Da die Eintragung des Gesellschafters einer GmbH gemäß § 5 Z 6 FBG im Wege der vereinfachten Anmeldung geschieht (§ 11 FBG), für die eine Urkundenvorlage nicht erforderlich ist (siehe auch §§ 26 Abs 1, 78 Abs 1 und 2 GmbHG), sodaß der Notariatsakt vom 1.9.1993, welcher hier den Abtretungspreis enthält, auch nicht in die Urkundensammlung (§ 12 FBG) aufzunehmen war, in welche gemäß § 33 Abs 2 FBG in der Geschäftsstelle des Gerichtes Einsicht zu gewähren ist, soweit ihr Inhalt nicht ohnehin nach Maßgabe der technischen Möglichkeiten als Teil der Datenbank des Firmenbuches gespeichert ist (§ 29 Abs 2 FBG), gehört der Abtretungspreis, den der neue Gesellschafter für die Übertragung des Geschäftsanteils zu leisten hat, jedenfalls zu dessen Geschäftsgeheimnissen.
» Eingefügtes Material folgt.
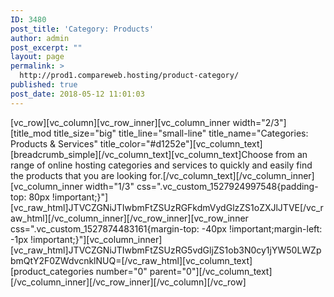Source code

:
 ```yaml
---
ID: 3480
post_title: 'Category: Products'
author: admin
post_excerpt: ""
layout: page
permalink: >
  http://prod1.compareweb.hosting/product-category/
published: true
post_date: 2018-05-12 11:01:03
---
```

[vc_row][vc_column][vc_row_inner][vc_column_inner width="2/3"][title_mod title_size="big" title_line="small-line" title_name="Categories: Products &amp; Services" title_color="#d1252e"][vc_column_text][breadcrumb_simple][/vc_column_text][vc_column_text]Choose from an range of online hosting categories and services to quickly and easily find the products that you are looking for.[/vc_column_text][/vc_column_inner][vc_column_inner width="1/3" css=".vc_custom_1527924997548{padding-top: 80px !important;}"][vc_raw_html]JTVCZGNiJTIwbmFtZSUzRGFkdmVydGlzZS1oZXJlJTVE[/vc_raw_html][/vc_column_inner][/vc_row_inner][vc_row_inner css=".vc_custom_1527874483161{margin-top: -40px !important;margin-left: -1px !important;}"][vc_column_inner][vc_raw_html]JTVCZGNiJTIwbmFtZSUzRG5vdGljZS1ob3N0cy1jYW50LWZpbmQtY2F0ZWdvcnklNUQ=[/vc_raw_html][vc_column_text][product_categories number="0" parent="0"][/vc_column_text][/vc_column_inner][/vc_row_inner][/vc_column][/vc_row]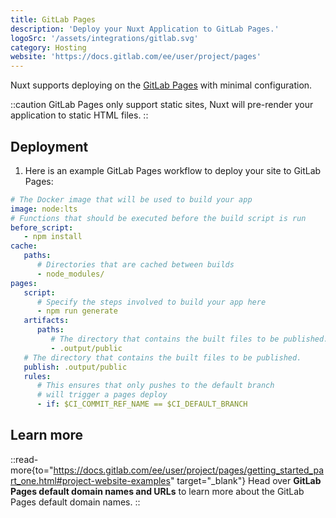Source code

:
 ```yaml
---
title: GitLab Pages
description: 'Deploy your Nuxt Application to GitLab Pages.'
logoSrc: '/assets/integrations/gitlab.svg'
category: Hosting
website: 'https://docs.gitlab.com/ee/user/project/pages'
---
```


Nuxt supports deploying on the [GitLab Pages](https://docs.gitlab.com/ee/user/project/pages) with minimal configuration.

::caution
GitLab Pages only support static sites, Nuxt will pre-render your application to static HTML files.
::

## Deployment

1. Here is an example GitLab Pages workflow to deploy your site to GitLab Pages:

```yaml [.gitlab-ci.yml]
# The Docker image that will be used to build your app
image: node:lts
# Functions that should be executed before the build script is run
before_script:
   - npm install
cache:
   paths:
      # Directories that are cached between builds
      - node_modules/
pages:
   script:
      # Specify the steps involved to build your app here
      - npm run generate
   artifacts:
      paths:
         # The directory that contains the built files to be published. 
         - .output/public
   # The directory that contains the built files to be published.
   publish: .output/public
   rules:
      # This ensures that only pushes to the default branch 
      # will trigger a pages deploy
      - if: $CI_COMMIT_REF_NAME == $CI_DEFAULT_BRANCH
```

## Learn more

::read-more{to="https://docs.gitlab.com/ee/user/project/pages/getting_started_part_one.html#project-website-examples" target="_blank"}
Head over **GitLab Pages default domain names and URLs** to learn more about the GitLab Pages default domain names.
::
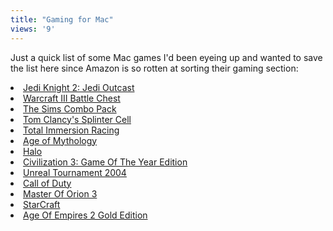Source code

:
 ```yaml
---
title: "Gaming for Mac"
views: '9'
---
```

<p>Just a quick list of some Mac games I'd been eyeing up and wanted to save the list here since Amazon is so rotten at sorting their gaming section:</p>
<li><a HREF="https://www.amazon.ca/exec/obidos/ASIN/B00006B179/farawsoclos0a-20">Jedi Knight 2: Jedi Outcast</a></li>
<li><a HREF="https://www.amazon.ca/exec/obidos/ASIN/B00009ECGK/farawsoclos0a-20">Warcraft III Battle Chest</a></li>
<li><a HREF="https://www.amazon.ca/exec/obidos/ASIN/B0000DBJUJ/farawsoclos0a-20">The Sims Combo Pack</a></li>
<li><a HREF="https://www.amazon.ca/exec/obidos/ASIN/B0000CDVML/farawsoclos0a-20">Tom Clancy's Splinter Cell</a></li>
<li><a HREF="https://www.amazon.ca/exec/obidos/ASIN/B0000C8622/farawsoclos0a-20">Total Immersion Racing</a></li>
<li><a HREF="https://www.amazon.ca/exec/obidos/ASIN/B0000AK7C5/farawsoclos0a-20">Age of Mythology</a></li>
<li><a HREF="https://www.amazon.ca/exec/obidos/ASIN/B00006IQTH/farawsoclos0a-20">Halo</a></li>
<li><a HREF="https://www.amazon.ca/exec/obidos/ASIN/B00008QW6P/farawsoclos0a-20">Civilization 3: Game Of The Year Edition</a></li>
<li><a HREF="https://www.amazon.ca/exec/obidos/ASIN/B0001AVSJQ/farawsoclos0a-20">Unreal Tournament 2004</a></li>
<li><a HREF="https://www.amazon.ca/exec/obidos/ASIN/B0001IPY1G/farawsoclos0a-20">Call of Duty</a></li>
<li><a HREF="https://www.amazon.ca/exec/obidos/ASIN/B00005Y4Q5/farawsoclos0a-20">Master Of Orion 3</a></li>
<li><a HREF="https://www.amazon.ca/exec/obidos/ASIN/B00001IVLY/farawsoclos0a-20">StarCraft</a></li>
<li><a HREF="https://www.amazon.ca/exec/obidos/ASIN/B00005RD6X/farawsoclos0a-20">Age Of Empires 2 Gold Edition</a></li>
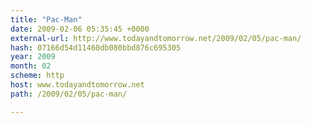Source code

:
 ```yaml
---
title: "Pac-Man"
date: 2009-02-06 05:35:45 +0000
external-url: http://www.todayandtomorrow.net/2009/02/05/pac-man/
hash: 07166d54d11460db080bbd876c695305
year: 2009
month: 02
scheme: http
host: www.todayandtomorrow.net
path: /2009/02/05/pac-man/

---
```





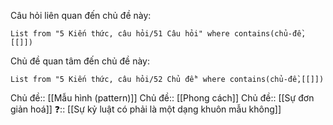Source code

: Câu hỏi liên quan đến chủ đề này:
```dataview
List from "5 Kiến thức, câu hỏi/51 Câu hỏi" where contains(chủ-đề,[[]]) 
```

Chủ đề quan tâm đến chủ đề này:
```dataview
List from "5 Kiến thức, câu hỏi/52 Chủ đề" where contains(chủ-đề,[[]]) 
```
Chủ đề:: [[Mẫu hình (pattern)]]
Chủ đề:: [[Phong cách]]
Chủ đề:: [[Sự đơn giản hoá]]
❓:: [[Sự kỷ luật có phải là một dạng khuôn mẫu không]] 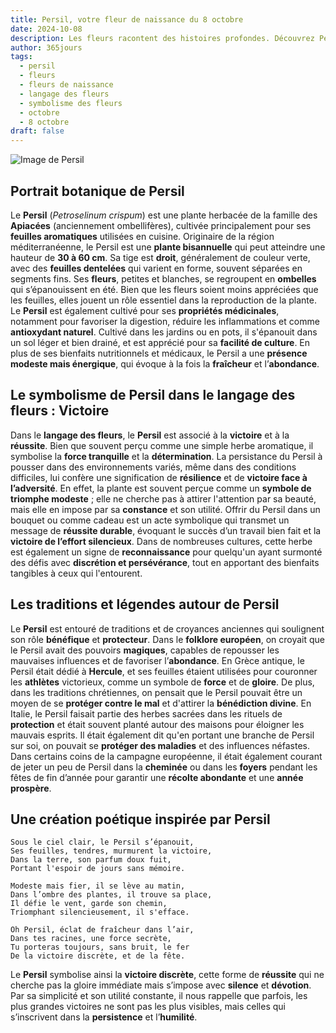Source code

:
 ```yaml
---
title: Persil, votre fleur de naissance du 8 octobre
date: 2024-10-08
description: Les fleurs racontent des histoires profondes. Découvrez Persil, votre fleur de naissance du 8 octobre, ses symboles et récits fascinants. Plongez dans sa signification et son langage unique dans l'art floral.
author: 365jours
tags:
  - persil
  - fleurs
  - fleurs de naissance
  - langage des fleurs
  - symbolisme des fleurs
  - octobre
  - 8 octobre
draft: false
---
```



![Image de Persil](https://cdn.pixabay.com/photo/2022/06/05/13/57/cow-parsley-7244120_640.jpg#center)


## Portrait botanique de Persil

Le **Persil** (_Petroselinum crispum_) est une plante herbacée de la famille des **Apiacées** (anciennement ombellifères), cultivée principalement pour ses **feuilles aromatiques** utilisées en cuisine. Originaire de la région méditerranéenne, le Persil est une **plante bisannuelle** qui peut atteindre une hauteur de **30 à 60 cm**. Sa tige est **droit**, généralement de couleur verte, avec des **feuilles dentelées** qui varient en forme, souvent séparées en segments fins. Ses **fleurs**, petites et blanches, se regroupent en **ombelles** qui s’épanouissent en été. Bien que les fleurs soient moins appréciées que les feuilles, elles jouent un rôle essentiel dans la reproduction de la plante. Le **Persil** est également cultivé pour ses **propriétés médicinales**, notamment pour favoriser la digestion, réduire les inflammations et comme **antioxydant naturel**. Cultivé dans les jardins ou en pots, il s'épanouit dans un sol léger et bien drainé, et est apprécié pour sa **facilité de culture**. En plus de ses bienfaits nutritionnels et médicaux, le Persil a une **présence modeste mais énergique**, qui évoque à la fois la **fraîcheur** et l’**abondance**.

## Le symbolisme de Persil dans le langage des fleurs : Victoire

Dans le **langage des fleurs**, le **Persil** est associé à la **victoire** et à la **réussite**. Bien que souvent perçu comme une simple herbe aromatique, il symbolise la **force tranquille** et la **détermination**. La persistance du Persil à pousser dans des environnements variés, même dans des conditions difficiles, lui confère une signification de **résilience** et de **victoire face à l’adversité**. En effet, la plante est souvent perçue comme un **symbole de triomphe modeste** ; elle ne cherche pas à attirer l'attention par sa beauté, mais elle en impose par sa **constance** et son utilité. Offrir du Persil dans un bouquet ou comme cadeau est un acte symbolique qui transmet un message de **réussite durable**, évoquant le succès d’un travail bien fait et la **victoire de l’effort silencieux**. Dans de nombreuses cultures, cette herbe est également un signe de **reconnaissance** pour quelqu'un ayant surmonté des défis avec **discrétion et persévérance**, tout en apportant des bienfaits tangibles à ceux qui l'entourent.

## Les traditions et légendes autour de Persil

Le **Persil** est entouré de traditions et de croyances anciennes qui soulignent son rôle **bénéfique** et **protecteur**. Dans le **folklore européen**, on croyait que le Persil avait des pouvoirs **magiques**, capables de repousser les mauvaises influences et de favoriser l’**abondance**. En Grèce antique, le Persil était dédié à **Hercule**, et ses feuilles étaient utilisées pour couronner les **athlètes** victorieux, comme un symbole de **force** et de **gloire**. De plus, dans les traditions chrétiennes, on pensait que le Persil pouvait être un moyen de se **protéger contre le mal** et d'attirer la **bénédiction divine**. En Italie, le Persil faisait partie des herbes sacrées dans les rituels de **protection** et était souvent planté autour des maisons pour éloigner les mauvais esprits. Il était également dit qu'en portant une branche de Persil sur soi, on pouvait se **protéger des maladies** et des influences néfastes. Dans certains coins de la campagne européenne, il était également courant de jeter un peu de Persil dans la **cheminée** ou dans les **foyers** pendant les fêtes de fin d’année pour garantir une **récolte abondante** et une **année prospère**.

## Une création poétique inspirée par Persil

```
Sous le ciel clair, le Persil s’épanouit,
Ses feuilles, tendres, murmurent la victoire,
Dans la terre, son parfum doux fuit,
Portant l'espoir de jours sans mémoire.

Modeste mais fier, il se lève au matin,
Dans l’ombre des plantes, il trouve sa place,
Il défie le vent, garde son chemin,
Triomphant silencieusement, il s'efface.

Oh Persil, éclat de fraîcheur dans l’air,
Dans tes racines, une force secrète,
Tu porteras toujours, sans bruit, le fer
De la victoire discrète, et de la fête.
```

Le **Persil** symbolise ainsi la **victoire discrète**, cette forme de **réussite** qui ne cherche pas la gloire immédiate mais s’impose avec **silence** et **dévotion**. Par sa simplicité et son utilité constante, il nous rappelle que parfois, les plus grandes victoires ne sont pas les plus visibles, mais celles qui s’inscrivent dans la **persistence** et l’**humilité**.


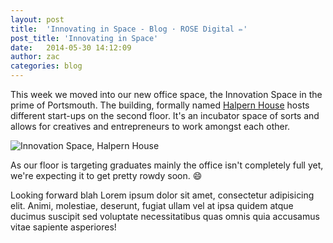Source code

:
 ```yaml
---
layout: post
title:  'Innovating in Space - Blog · ROSE Digital ✏'
post_title: 'Innovating in Space'
date:   2014-05-30 14:12:09
author: zac
categories: blog
---
```


This week we moved into our new office space, the Innovation Space in the prime of Portsmouth. The building, formally named <a href="#">Halpern House</a> hosts different start-ups on the second floor. It's an incubator space of sorts and allows for creatives and entrepreneurs to work amongst each other.

![Innovation Space, Halpern House](http://innovationwarehouse.org/wp-content/uploads/2013/03/Innovation-Warehouse-at-Innovation-Space-400x298.jpg)

As our floor is targeting graduates mainly the office isn't completely full yet, we're expecting it to get pretty rowdy soon. :smile:

Looking forward blah Lorem ipsum dolor sit amet, consectetur adipisicing elit. Animi, molestiae, deserunt, fugiat ullam vel at ipsa quidem atque ducimus suscipit sed voluptate necessitatibus quas omnis quia accusamus vitae sapiente asperiores!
Diese Erwägungen führen bereits zur Abweisung des Sicherungsantrages, weil vom Antragsteller nicht bescheinigt worden ist, daß in der Inanspruchnahme der Bankgarantie durch die Antragsgegnerin ein evidenter Rechtsmißbrauch liegt.

Der Ausspruch über die Kosten des Rechtsmittelverfahrens gründet sich auf §§ 402 Abs 4, 78 EO und § 50 Abs 1 ZPO.